_Problem description_
Reproduce the data exactly and drop any pictures it holds.

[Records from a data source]

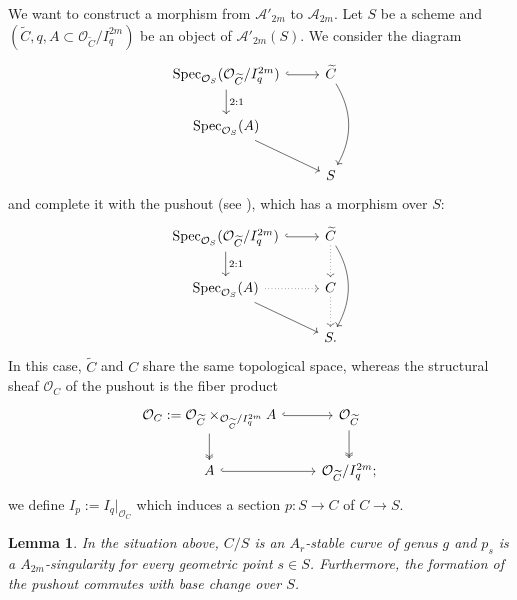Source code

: \documentclass{alggeom}
\numberwithin{equation}{section}
\numberwithin{subsection}{section}
\newtheorem{lemma}[theorem]{Lemma}
\theoremstyle{definition}
\theoremstyle{remark}
\newcommand\cA{\mathcal{A}} \newcommand\cB{\mathcal{B}}
\newcommand\cO{\mathcal{O}} \newcommand\cP{\mathcal{P}}
\newcommand\spec{\operatorname{Spec}}
\begin{document}
We want to construct a morphism from $\cA'_{2m}$ to $\cA_{2m}$. Let $S$ be a scheme and $(\widetilde{C},q, A \subset \cO_{\widetilde{C}}/I_q^{2m})$ be an object of $\cA'_{2m}(S)$. We consider the diagram 
$$
\begin{tikzcd}
	\spec_{\cO_S}(\cO_{\widetilde{C}}/I_q^{2m}) \arrow[d, "2:1"] \arrow[r, hook] & \widetilde{C} \arrow[dd, bend left] \\
	\spec_{\cO_S}(A) \arrow[rd]                                                  &                                     \\
	& S                                  
\end{tikzcd}
$$
and complete it with the pushout (see ), which has a morphism over $S$:
$$
\begin{tikzcd}
	\spec_{\cO_S}(\cO_{\widetilde{C}}/I_q^{2m}) \arrow[d, "2:1"] \arrow[r, hook] & \widetilde{C} \arrow[dd, bend left] \arrow[d, dotted] \\
	\spec_{\cO_S}(A) \arrow[rd] \arrow[r, dotted]                                & C \arrow[d, dotted]                                   \\
	& S.                                                    
\end{tikzcd}
$$
In this case, $\widetilde{C}$ and $C$ share the same topological space, whereas the structural sheaf $\cO_C$ of the pushout is the fiber product 
$$
\begin{tikzcd}
	\cO_C:=\cO_{\widetilde{C}}\times_{\cO_{\widetilde{C}}/I_q^{2m}} A \arrow[d, two heads] \arrow[r, hook] & \cO_{\widetilde{C}} \arrow[d, two heads] \\
	A \arrow[r, hook]                                                                                 & \cO_{\widetilde{C}}/I_q^{2m};         
\end{tikzcd}
$$
we define $I_p:=I_q\vert_{\cO_C}$ which induces a section $p:S \rightarrow C$ of $C\rightarrow S$.


\begin{lemma}
	In the situation above, $C/S$ is an $A_r$-stable curve of genus $g$ and $p_s$ is a $A_{2m}$-singularity for every geometric point $s \in S$. Furthermore, the formation of the pushout commutes with base change over $S$.
\end{lemma}
\end{document}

_Response to the exercise_
Source code

: \documentclass{alggeom}
\numberwithin{equation}{section}
\numberwithin{subsection}{section}
\newtheorem{lemma}[theorem]{Lemma}
\theoremstyle{definition}
\theoremstyle{remark}
\newcommand\cA{\mathcal{A}} \newcommand\cB{\mathcal{B}}
\newcommand\cO{\mathcal{O}} \newcommand\cP{\mathcal{P}}
\newcommand\spec{\operatorname{Spec}}
\begin{document}
We want to construct a morphism from $\cA'_{2m}$ to $\cA_{2m}$. Let $S$ be a scheme and $(\widetilde{C},q, A \subset \cO_{\widetilde{C}}/I_q^{2m})$ be an object of $\cA'_{2m}(S)$. We consider the diagram 
$$
\begin{tikzcd}
	\spec_{\cO_S}(\cO_{\widetilde{C}}/I_q^{2m}) \arrow[d, "2:1"] \arrow[r, hook] & \widetilde{C} \arrow[dd, bend left] \\
	\spec_{\cO_S}(A) \arrow[rd]                                                  &                                     \\
	& S                                  
\end{tikzcd}
$$
and complete it with the pushout (see ), which has a morphism over $S$:
$$
\begin{tikzcd}
	\spec_{\cO_S}(\cO_{\widetilde{C}}/I_q^{2m}) \arrow[d, "2:1"] \arrow[r, hook] & \widetilde{C} \arrow[dd, bend left] \arrow[d, dotted] \\
	\spec_{\cO_S}(A) \arrow[rd] \arrow[r, dotted]                                & C \arrow[d, dotted]                                   \\
	& S.                                                    
\end{tikzcd}
$$
In this case, $\widetilde{C}$ and $C$ share the same topological space, whereas the structural sheaf $\cO_C$ of the pushout is the fiber product 
$$
\begin{tikzcd}
	\cO_C:=\cO_{\widetilde{C}}\times_{\cO_{\widetilde{C}}/I_q^{2m}} A \arrow[d, two heads] \arrow[r, hook] & \cO_{\widetilde{C}} \arrow[d, two heads] \\
	A \arrow[r, hook]                                                                                 & \cO_{\widetilde{C}}/I_q^{2m};         
\end{tikzcd}
$$
we define $I_p:=I_q\vert_{\cO_C}$ which induces a section $p:S \rightarrow C$ of $C\rightarrow S$.


\begin{lemma}
	In the situation above, $C/S$ is an $A_r$-stable curve of genus $g$ and $p_s$ is a $A_{2m}$-singularity for every geometric point $s \in S$. Furthermore, the formation of the pushout commutes with base change over $S$.
\end{lemma}
\end{document}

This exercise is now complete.